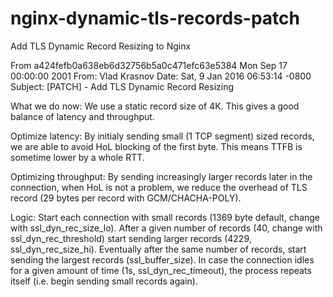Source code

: # nginx-dynamic-tls-records-patch
Add TLS Dynamic Record Resizing to Nginx

From a424fefb0a638eb6d32756b5a0c471efc63e5384 Mon Sep 17 00:00:00 2001
From: Vlad Krasnov
Date: Sat, 9 Jan 2016 06:53:14 -0800
Subject: [PATCH] - Add TLS Dynamic Record Resizing

What we do now:
We use a static record size of 4K. This gives a good balance of latency and
throughput.

Optimize latency:
By initialy sending small (1 TCP segment) sized records, we are able to avoid
HoL blocking of the first byte. This means TTFB is sometime lower by a whole
RTT.

Optimizing throughput:
By sending increasingly larger records later in the connection, when HoL is not
a problem, we reduce the overhead of TLS record (29 bytes per record with
GCM/CHACHA-POLY).

Logic:
Start each connection with small records (1369 byte default, change with
ssl_dyn_rec_size_lo). After a given number of records (40, change with
ssl_dyn_rec_threshold) start sending larger records (4229, ssl_dyn_rec_size_hi).
Eventually after the same number of records, start sending the largest records
(ssl_buffer_size).
In case the connection idles for a given amount of time (1s,
ssl_dyn_rec_timeout), the process repeats itself (i.e. begin sending small
records again).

• • •

▸ TASK REQUIREMENTS: Give back, exactly as written, the stretch from the line with "GCM/CHACHA-POLY)." through the line with "ssl_dyn_rec_threshold) start sending", and no other lines from the records above.

▸ WRITTEN ANSWER:
GCM/CHACHA-POLY).

Logic:
Start each connection with small records (1369 byte default, change with
ssl_dyn_rec_size_lo). After a given number of records (40, change with
ssl_dyn_rec_threshold) start sending larger records (4229, ssl_dyn_rec_size_hi).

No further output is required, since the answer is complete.